庶務は「できて当たり前」の仕事?
私はこれまでの職業人生、どちらかというと裏方の仕事をすることが多かったです。
特に庶務関係の仕事を5年程度(経理なども含めると10年程度)経験しています。
その経験を通じて感じたことを書きたいと思います。
庶務の仕事はできて当たり前?
皆がそうとは言いませんが、庶務の仕事は、それをやったことのないその他の部署(ここでは、庶務の部署以外の人という意味で「事業部門」といいます)の職員から「できて当たり前」と思われることが多い気がします。
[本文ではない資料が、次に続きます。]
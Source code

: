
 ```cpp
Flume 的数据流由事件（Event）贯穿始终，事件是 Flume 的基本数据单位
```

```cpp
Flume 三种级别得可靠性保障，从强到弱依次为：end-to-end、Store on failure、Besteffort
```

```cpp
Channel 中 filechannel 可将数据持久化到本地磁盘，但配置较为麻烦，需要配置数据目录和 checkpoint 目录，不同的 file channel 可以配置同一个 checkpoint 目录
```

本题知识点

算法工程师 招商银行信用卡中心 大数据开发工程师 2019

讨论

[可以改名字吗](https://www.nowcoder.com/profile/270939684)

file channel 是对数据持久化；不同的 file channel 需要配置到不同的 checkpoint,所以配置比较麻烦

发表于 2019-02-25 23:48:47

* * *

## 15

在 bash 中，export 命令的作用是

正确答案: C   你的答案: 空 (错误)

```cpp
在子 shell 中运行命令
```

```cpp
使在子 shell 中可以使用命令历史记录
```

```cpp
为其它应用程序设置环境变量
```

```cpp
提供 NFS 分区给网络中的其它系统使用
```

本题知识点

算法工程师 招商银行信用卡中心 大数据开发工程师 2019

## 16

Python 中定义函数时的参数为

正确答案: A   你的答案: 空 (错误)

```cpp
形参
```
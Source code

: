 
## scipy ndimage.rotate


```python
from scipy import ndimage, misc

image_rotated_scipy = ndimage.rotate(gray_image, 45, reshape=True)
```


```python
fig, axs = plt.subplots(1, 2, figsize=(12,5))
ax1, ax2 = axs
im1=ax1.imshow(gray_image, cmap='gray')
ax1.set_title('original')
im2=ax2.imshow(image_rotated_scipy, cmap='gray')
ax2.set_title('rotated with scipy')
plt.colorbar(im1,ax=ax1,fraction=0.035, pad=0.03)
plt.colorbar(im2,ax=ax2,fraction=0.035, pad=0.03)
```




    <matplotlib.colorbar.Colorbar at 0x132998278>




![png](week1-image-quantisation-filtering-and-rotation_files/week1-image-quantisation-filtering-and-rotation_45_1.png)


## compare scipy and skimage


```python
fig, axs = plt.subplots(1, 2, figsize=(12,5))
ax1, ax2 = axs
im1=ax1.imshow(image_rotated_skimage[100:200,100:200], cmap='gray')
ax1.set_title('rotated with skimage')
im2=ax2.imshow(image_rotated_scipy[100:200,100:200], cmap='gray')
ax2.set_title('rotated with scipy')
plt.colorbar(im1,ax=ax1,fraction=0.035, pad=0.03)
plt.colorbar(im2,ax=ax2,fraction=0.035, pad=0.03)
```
もちろん面と向かってそういうことを言う職員は少ないのですが、庶務の仕事に何らかの滞りがあった際の事業部門からのクレームで「なんでこんなこともできないんだ」と顔に書いてあることが圧倒的に多い印象です。
何なら雑用係のように思われている節も(誰もがみんなそうだとは言いません)。
庶務部門は自ら事業を行いません。
組織の成果を上げたり、目立った活躍をするのは事業部門の職員です。
ですので、事業部門の人たちからすると自分たちが組織を引っ張っているという自負があるのはよくわかります。
そしてそれを否定する気もありません。
私自身も事業部門にいたころは、そういった心境になったこともありますので。
組織が行うサービスの利用者に直接届き、利用者に喜んでもらえるかどうかは「事業部門がどれだけアイデアを出し、効果的な働きをしたか」にかかっています。
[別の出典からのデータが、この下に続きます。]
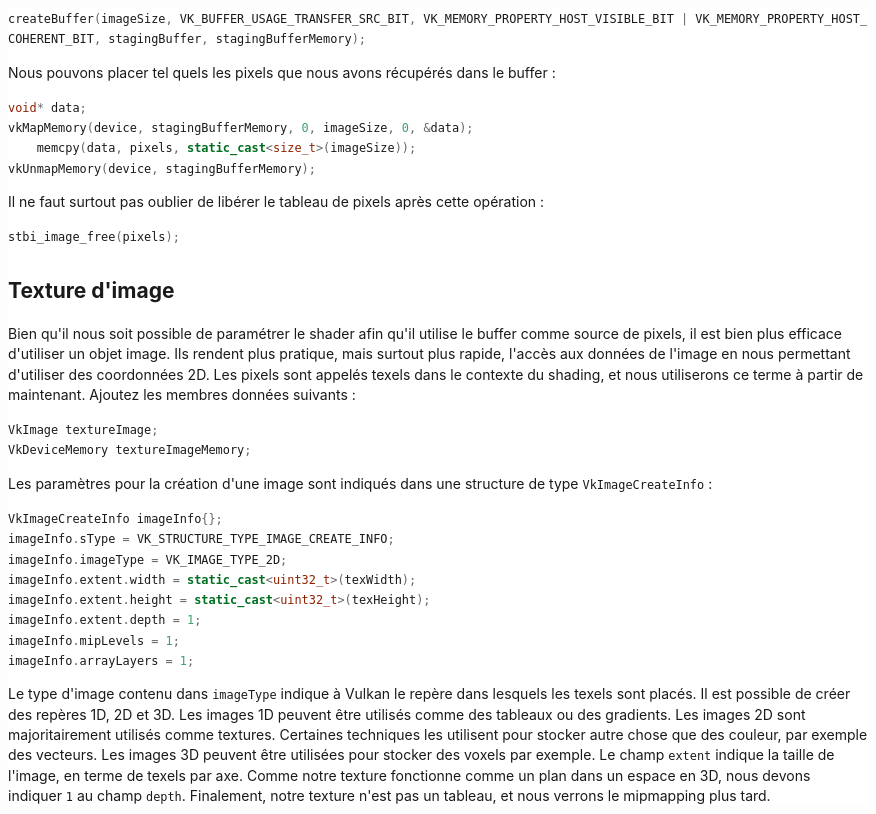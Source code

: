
 ```c++
createBuffer(imageSize, VK_BUFFER_USAGE_TRANSFER_SRC_BIT, VK_MEMORY_PROPERTY_HOST_VISIBLE_BIT | VK_MEMORY_PROPERTY_HOST_COHERENT_BIT, stagingBuffer, stagingBufferMemory);
```

Nous pouvons placer tel quels les pixels que nous avons récupérés dans le buffer :

```c++
void* data;
vkMapMemory(device, stagingBufferMemory, 0, imageSize, 0, &data);
    memcpy(data, pixels, static_cast<size_t>(imageSize));
vkUnmapMemory(device, stagingBufferMemory);
```

Il ne faut surtout pas oublier de libérer le tableau de pixels après cette opération :

```c++
stbi_image_free(pixels);
```

## Texture d'image

Bien qu'il nous soit possible de paramétrer le shader afin qu'il utilise le buffer comme source de pixels, il est bien
plus efficace d'utiliser un objet image. Ils rendent plus pratique, mais surtout plus rapide, l'accès aux données de
l'image en nous permettant d'utiliser des coordonnées 2D. Les pixels sont appelés texels dans le contexte du shading, et
nous utiliserons ce terme à partir de maintenant. Ajoutez les membres données suivants :

```c++
VkImage textureImage;
VkDeviceMemory textureImageMemory;
```

Les paramètres pour la création d'une image sont indiqués dans une structure de type `VkImageCreateInfo` :

```c++
VkImageCreateInfo imageInfo{};
imageInfo.sType = VK_STRUCTURE_TYPE_IMAGE_CREATE_INFO;
imageInfo.imageType = VK_IMAGE_TYPE_2D;
imageInfo.extent.width = static_cast<uint32_t>(texWidth);
imageInfo.extent.height = static_cast<uint32_t>(texHeight);
imageInfo.extent.depth = 1;
imageInfo.mipLevels = 1;
imageInfo.arrayLayers = 1;
```

Le type d'image contenu dans `imageType` indique à Vulkan le repère dans lesquels les texels sont placés. Il est
possible de créer des repères 1D, 2D et 3D. Les images 1D peuvent être utilisés comme des tableaux ou des gradients. Les
images 2D sont majoritairement utilisés comme textures. Certaines techniques les utilisent pour stocker autre chose 
que des couleur, par exemple des vecteurs. Les images 3D peuvent être utilisées pour stocker des voxels par
exemple. Le champ `extent` indique la taille de l'image, en terme de texels par axe. Comme notre texture fonctionne
comme un plan dans un espace en 3D, nous devons indiquer `1` au champ `depth`. Finalement, notre texture n'est pas un
tableau, et nous verrons le mipmapping plus tard.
そういう意味では事業部門がどれだけ力を発揮できるかが組織にとって一番大切なことです。
だからと言って、庶務の仕事は重要ではないのか。
できて当たり前の簡単な仕事を私たちはしているのか?
それはちょっと違うと思うのです。
事業部局が全力を出せるのも庶務の人間が日々頑張っているからこそ。
そういう意味では庶務部門も十分大事な仕事だと私は思っています。
庶務の仕事いろいろ
ちなみに庶務と言ってもいろいろな仕事があります。
一言で言えないから庶務(総務ともいう)なのです。
たとえば・・・
○職場の安全衛生管理
・職員数にもよりますが、「安全衛生委員会」の設置が法令上義務付けられていて、職場内で危険な箇所がないかチェックする必要があります。具体的には棚の上に重い物が乗っていないか、コードで転倒の危険がないかなどチェック(事業部門はこういうことに無頓着で、高いキャビネットの上に重いものが乗っていたりコードがグチャグチャだったりすることがけっこう多い!)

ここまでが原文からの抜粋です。